Sur le congé parental, elle s’est fait une idée plus précise lors de son voyage en Suède mi-octobre. Et elle veut aller plus loin que les Suédois eux-mêmes pourtant champions en la matière. Aujourd’hui en France le congé parental est rémunéré 552 euros par mois et seulement 1,8% de ses bénéficiaires sont des hommes. En Suède, il dure seize mois et peut être pris indifféremment par les deux parents, mais chacun doit prendre au moins deux mois sur les seize. L’Etat verse 80% du salaire, dans la limite d’un plafond assez élevé pour inciter les cadres à en bénéficier. « Mais Les Suédois considèrent finalement que deux mois, ce n’est pas assez incitatif, nous ferons mieux » affirme Nadine Morano qui ne veut plus que les femmes soient obligées d’abandonner leur activité professionnelle pour s’occuper de leurs enfants.
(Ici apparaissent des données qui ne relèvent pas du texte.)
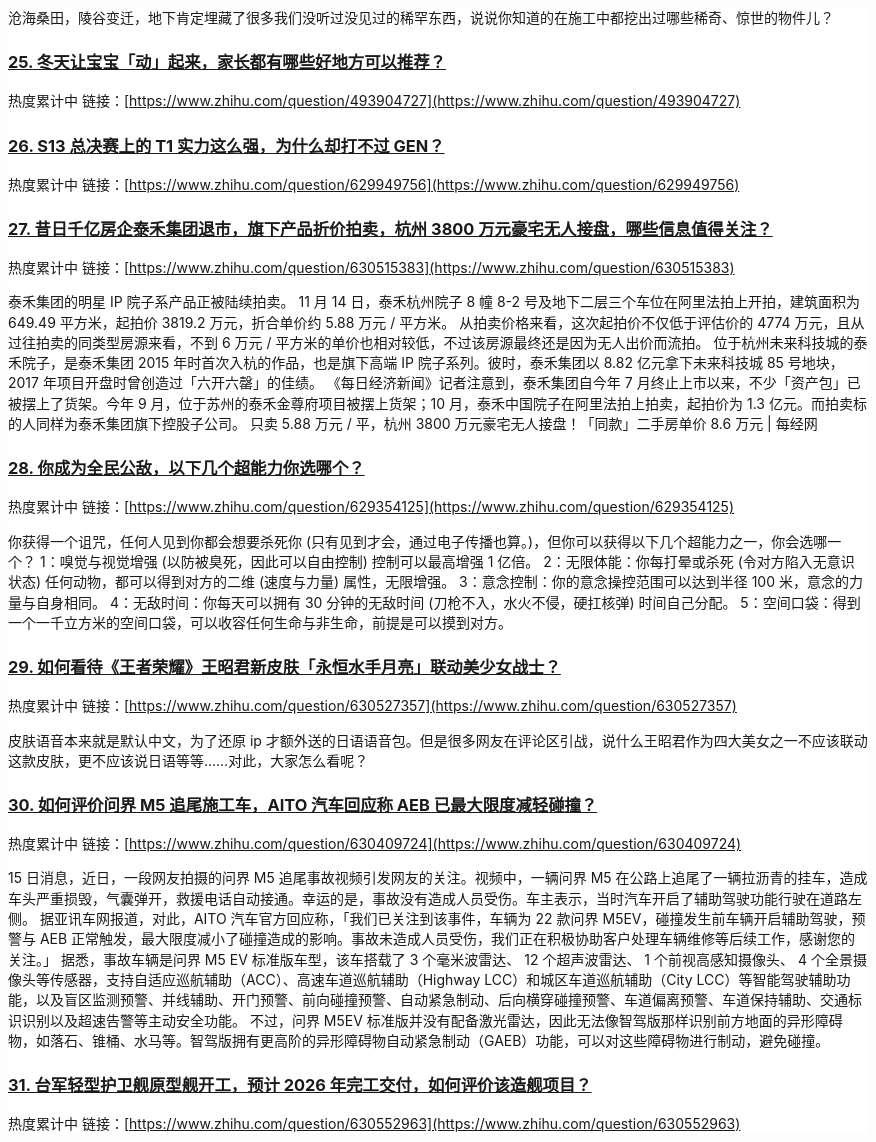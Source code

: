 沧海桑田，陵谷变迁，地下肯定埋藏了很多我们没听过没见过的稀罕东西，说说你知道的在施工中都挖出过哪些稀奇、惊世的物件儿？

### [25. 冬天让宝宝「动」起来，家长都有哪些好地方可以推荐？](https://www.zhihu.com/question/493904727)
热度累计中 链接：[https://www.zhihu.com/question/493904727](https://www.zhihu.com/question/493904727)



### [26. S13 总决赛上的 T1 实力这么强，为什么却打不过 GEN？](https://www.zhihu.com/question/629949756)
热度累计中 链接：[https://www.zhihu.com/question/629949756](https://www.zhihu.com/question/629949756)



### [27. 昔日千亿房企泰禾集团退市，旗下产品折价拍卖，杭州 3800 万元豪宅无人接盘，哪些信息值得关注？](https://www.zhihu.com/question/630515383)
热度累计中 链接：[https://www.zhihu.com/question/630515383](https://www.zhihu.com/question/630515383)

泰禾集团的明星 IP 院子系产品正被陆续拍卖。 11 月 14 日，泰禾杭州院子 8 幢 8-2 号及地下二层三个车位在阿里法拍上开拍，建筑面积为 649.49 平方米，起拍价 3819.2 万元，折合单价约 5.88 万元 / 平方米。 从拍卖价格来看，这次起拍价不仅低于评估价的 4774 万元，且从过往拍卖的同类型房源来看，不到 6 万元 / 平方米的单价也相对较低，不过该房源最终还是因为无人出价而流拍。 位于杭州未来科技城的泰禾院子，是泰禾集团 2015 年时首次入杭的作品，也是旗下高端 IP 院子系列。彼时，泰禾集团以 8.82 亿元拿下未来科技城 85 号地块，2017 年项目开盘时曾创造过「六开六罄」的佳绩。 《每日经济新闻》记者注意到，泰禾集团自今年 7 月终止上市以来，不少「资产包」已被摆上了货架。今年 9 月，位于苏州的泰禾金尊府项目被摆上货架；10 月，泰禾中国院子在阿里法拍上拍卖，起拍价为 1.3 亿元。而拍卖标的人同样为泰禾集团旗下控股子公司。 只卖 5.88 万元 / 平，杭州 3800 万元豪宅无人接盘！「同款」二手房单价 8.6 万元 | 每经网

### [28. 你成为全民公敌，以下几个超能力你选哪个？](https://www.zhihu.com/question/629354125)
热度累计中 链接：[https://www.zhihu.com/question/629354125](https://www.zhihu.com/question/629354125)

你获得一个诅咒，任何人见到你都会想要杀死你 (只有见到才会，通过电子传播也算。)，但你可以获得以下几个超能力之一，你会选哪一个？ 1：嗅觉与视觉增强 (以防被臭死，因此可以自由控制) 控制可以最高增强 1 亿倍。 2：无限体能：你每打晕或杀死 (令对方陷入无意识状态) 任何动物，都可以得到对方的二维 (速度与力量) 属性，无限增强。 3：意念控制：你的意念操控范围可以达到半径 100 米，意念的力量与自身相同。 4：无敌时间：你每天可以拥有 30 分钟的无敌时间 (刀枪不入，水火不侵，硬扛核弹) 时间自己分配。 5：空间口袋：得到一个一千立方米的空间口袋，可以收容任何生命与非生命，前提是可以摸到对方。

### [29. 如何看待《王者荣耀》王昭君新皮肤「永恒水手月亮」联动美少女战士？](https://www.zhihu.com/question/630527357)
热度累计中 链接：[https://www.zhihu.com/question/630527357](https://www.zhihu.com/question/630527357)

皮肤语音本来就是默认中文，为了还原 ip 才额外送的日语语音包。但是很多网友在评论区引战，说什么王昭君作为四大美女之一不应该联动这款皮肤，更不应该说日语等等……对此，大家怎么看呢？

### [30. 如何评价问界 M5 追尾施工车，AITO 汽车回应称 AEB 已最大限度减轻碰撞？](https://www.zhihu.com/question/630409724)
热度累计中 链接：[https://www.zhihu.com/question/630409724](https://www.zhihu.com/question/630409724)

15 日消息，近日，一段网友拍摄的问界 M5 追尾事故视频引发网友的关注。视频中，一辆问界 M5 在公路上追尾了一辆拉沥青的挂车，造成车头严重损毁，气囊弹开，救援电话自动接通。幸运的是，事故没有造成人员受伤。车主表示，当时汽车开启了辅助驾驶功能行驶在道路左侧。 据亚讯车网报道，对此，AITO 汽车官方回应称，「我们已关注到该事件，车辆为 22 款问界 M5EV，碰撞发生前车辆开启辅助驾驶，预警与 AEB 正常触发，最大限度减小了碰撞造成的影响。事故未造成人员受伤，我们正在积极协助客户处理车辆维修等后续工作，感谢您的关注。」 据悉，事故车辆是问界 M5 EV 标准版车型，该车搭载了 3 个毫米波雷达、 12 个超声波雷达、 1 个前视高感知摄像头、 4 个全景摄像头等传感器，支持自适应巡航辅助（ACC）、高速车道巡航辅助（Highway LCC）和城区车道巡航辅助（City LCC）等智能驾驶辅助功能，以及盲区监测预警、并线辅助、开门预警、前向碰撞预警、自动紧急制动、后向横穿碰撞预警、车道偏离预警、车道保持辅助、交通标识识别以及超速告警等主动安全功能。 不过，问界 M5EV 标准版并没有配备激光雷达，因此无法像智驾版那样识别前方地面的异形障碍物，如落石、锥桶、水马等。智驾版拥有更高阶的异形障碍物自动紧急制动（GAEB）功能，可以对这些障碍物进行制动，避免碰撞。

### [31. 台军轻型护卫舰原型舰开工，预计 2026 年完工交付，如何评价该造舰项目？](https://www.zhihu.com/question/630552963)
热度累计中 链接：[https://www.zhihu.com/question/630552963](https://www.zhihu.com/question/630552963)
Reste à passer par-dessus les résistances culturelles mais aussi à parler gros sous. Car le congé parental, s‘il rapporte à la collectivité sur le long terme, représente un coût en un premier temps. Hélène Périvier et Dominique Méda dans « Le deuxième âge de l’émancipation préconisent de substituer à l’allocation parentale un congé parental court, de 42 semaines, bien rémunéré (80% du salaire) avec un plafond élevé et partagé entièrement entre le père et la mère. L’ensemble de ce dispositif, coûterait 0,32% de PIB supplémentaire par an en fonctionnement mais contribuerait à améliorer les comptes sociaux. Construire l’égalité requiert plus que des lois jamais appliquées ou des déclarations enflammées. C’est début 2010 que les ministres ont promis de passer des discours aux actes.